Christians, of course, are commanded to live chaste lives before and during marriage. But when we decontextualize the purpose and meaning of virginity or attempt to promote it through guilt or gimmicks, the church reflects ancient myths and modern fetishes more than biblical principles. While there's no formula for how Christians can encourage chastity without accommodating cultural practices that are at odds with biblical principles, a few guidelines come to mind.

First, chastity is best cultivated within the context of vibrant relationship and genuine community. Yet, the rituals and pledges popular with some Christians reflect ancient pagan rites more than a biblical faith centered on personal relationship. An understanding of chastity based in relationship rather than pageantry will eschew approaches to chastity that blur proper relational boundaries. We should thus be wary of methods that rely on emotional incest by making a parent the stand-in for a future spouse and that cast the parent-child relationship as a kind of romance.
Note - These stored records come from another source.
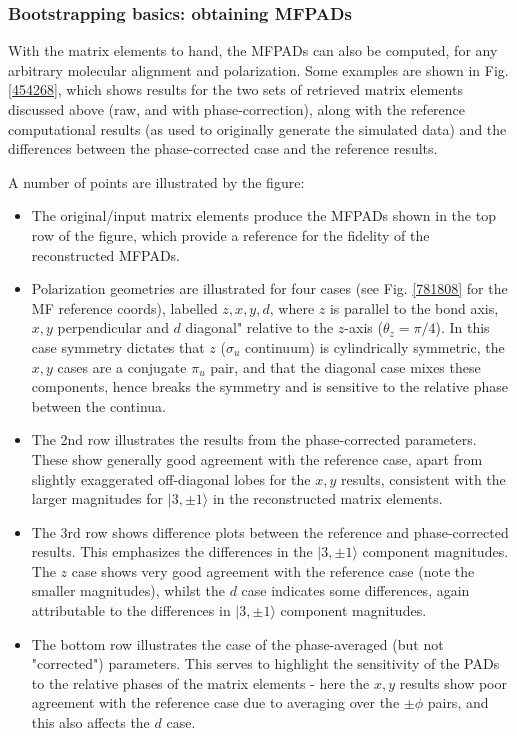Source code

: \subsubsection{Bootstrapping basics: obtaining MFPADs}

With the matrix elements to hand, the MFPADs can also be computed, for any arbitrary molecular alignment and polarization. Some examples are shown in Fig. \ref{454268}, which shows results for the two sets of retrieved matrix elements discussed above (raw, and with phase-correction), along with the reference computational results (as used to originally generate the simulated data) and the differences between the phase-corrected case and the reference results.

A number of points are illustrated by the figure:

\begin{itemize}
\item The original/input matrix elements produce the MFPADs shown in the top row of the figure, which provide a reference for the fidelity of the reconstructed MFPADs. 
\item Polarization geometries are illustrated for four cases (see Fig. \ref{781808} for the MF reference coords), labelled $z,x,y,d$, where $z$ is parallel to the bond axis, $x,y$ perpendicular and $d$ diagonal" relative to the $z$-axis ($\theta_{z}=\pi/4$). In this case symmetry dictates that $z$ ($\sigma_u$ continuum) is cylindrically symmetric, the $x,y$ cases are a conjugate $\pi_u$ pair, and that the diagonal case mixes these components, hence breaks the symmetry and is sensitive to the relative phase between the continua.
\item The 2nd row illustrates the results from the phase-corrected parameters. These show generally good agreement with the reference case, apart from slightly exaggerated off-diagonal lobes for the $x,y$ results, consistent with the larger magnitudes for $|3,\pm1\rangle$ in the reconstructed matrix elements.
\item The 3rd row shows difference plots between the reference and phase-corrected results. This emphasizes the differences in the $|3,\pm1\rangle$ component magnitudes. The $z$ case shows very good agreement with the reference case (note the smaller magnitudes), whilst the $d$ case indicates some differences, again attributable to the differences in $|3,\pm1\rangle$ component magnitudes.
\item The bottom row illustrates the case of the phase-averaged (but not "corrected") parameters. This serves to highlight the sensitivity of the PADs to the relative phases of the matrix elements - here the $x,y$ results show poor agreement with the reference case due to averaging over the $\pm\phi$ pairs, and this also affects the $d$ case.
\end{itemize}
Additionally, Christians should extol obedience—in all its forms—not virginity. Chastity is, after all, an act of obedience, not a sacred guarantee of later bliss or blessings, as believed in ancient Rome. While disobedience brings consequences, obedience is its own reward. The church's failure to make that distinction clear has, incidentally, caused many a victim of rape and exploitation to bear undue burdens of shame. A holistic and biblical approach to virginity and chastity must always emphasize redemption not ruin.

Finally, unlike the pagan cultures, Christianity must reject a double standard that places greater power or responsibility on women's virginity than on men's. To do otherwise is to risk partaking more in the cult of the virgin than in the full picture of scripture.

The value placed on virginity across human cultures, including the church, reflects the universal human desire for that innocence that was lost in the fall. But rather than fixate on the virgin state as the pagan cultures did, the church is called to weave the whole of human sexuality into the grand story of creation, fall, and redemption.